Un agricultor en Torrecera.
Un agricultor en Torrecera. MANU GARCÍA

Desde que comencé mis estudios hasta el día de hoy, el mundo rural ha sido objeto de análisis, diagnósticos y propuestas. Siempre estamos midiéndolo, planificándolo, intentando comprenderlo desde gráficas, mapas y teorías. Y aunque todo eso tiene su valor, hay algo que he aprendido con el tiempo y la experiencia: para entender el mundo rural, no basta con observarlo desde lejos, hay que acercarse… y saber escuchar.

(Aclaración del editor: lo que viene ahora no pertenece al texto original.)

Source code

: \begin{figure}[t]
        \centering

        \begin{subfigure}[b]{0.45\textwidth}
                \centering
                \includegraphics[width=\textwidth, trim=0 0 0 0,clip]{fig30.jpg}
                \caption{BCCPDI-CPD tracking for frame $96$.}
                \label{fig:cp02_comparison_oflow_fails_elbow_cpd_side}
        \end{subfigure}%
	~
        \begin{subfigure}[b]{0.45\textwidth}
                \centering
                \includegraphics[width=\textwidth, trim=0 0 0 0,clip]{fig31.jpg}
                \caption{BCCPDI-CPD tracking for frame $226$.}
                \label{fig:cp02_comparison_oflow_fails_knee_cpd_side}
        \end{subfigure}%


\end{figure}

Porque quienes habitan el medio rural —agricultores, ganaderas, pastores, artesanas— no solo viven allí: lo conocen, lo sienten, lo cuidan. Poseen un conocimiento que no se enseña en las aulas, un saber que ha pasado de generación en generación, que se construye con las manos, con la paciencia del tiempo y con el ritmo de las estaciones.
Ellos y ellas saben cuándo cambiar el rebaño, cuándo la tierra pide descanso o cuándo se avecina una tormenta sin mirar el parte meteorológico. Su saber, a menudo invisible, no suele aparecer en publicaciones científicas, pero es uno de los más valiosos que tenemos si queremos un futuro realmente sostenible.

El riesgo está en creer que desde un escritorio podemos diseñar soluciones sin haber pisado el barro. Muchas veces se crean políticas que no encajan con la realidad de quienes viven en el territorio. Y es entonces cuando la brecha entre lo que se planifica y lo que se necesita se hace insalvable.

Por eso, estudiar el mundo rural exige humildad. Exige dejar de hablar para escuchar, dejar de teorizar para observar con respeto. Significa sentarse en una cocina con olor a leña, compartir un rato al lado del tractor, preguntar antes de proponer.

Solo cuando combinamos el conocimiento técnico con la sabiduría del campo, podemos construir un futuro rural justo, vivo y resiliente. Escuchar no es un gesto simbólico: es el primer paso de cualquier transformación verdadera.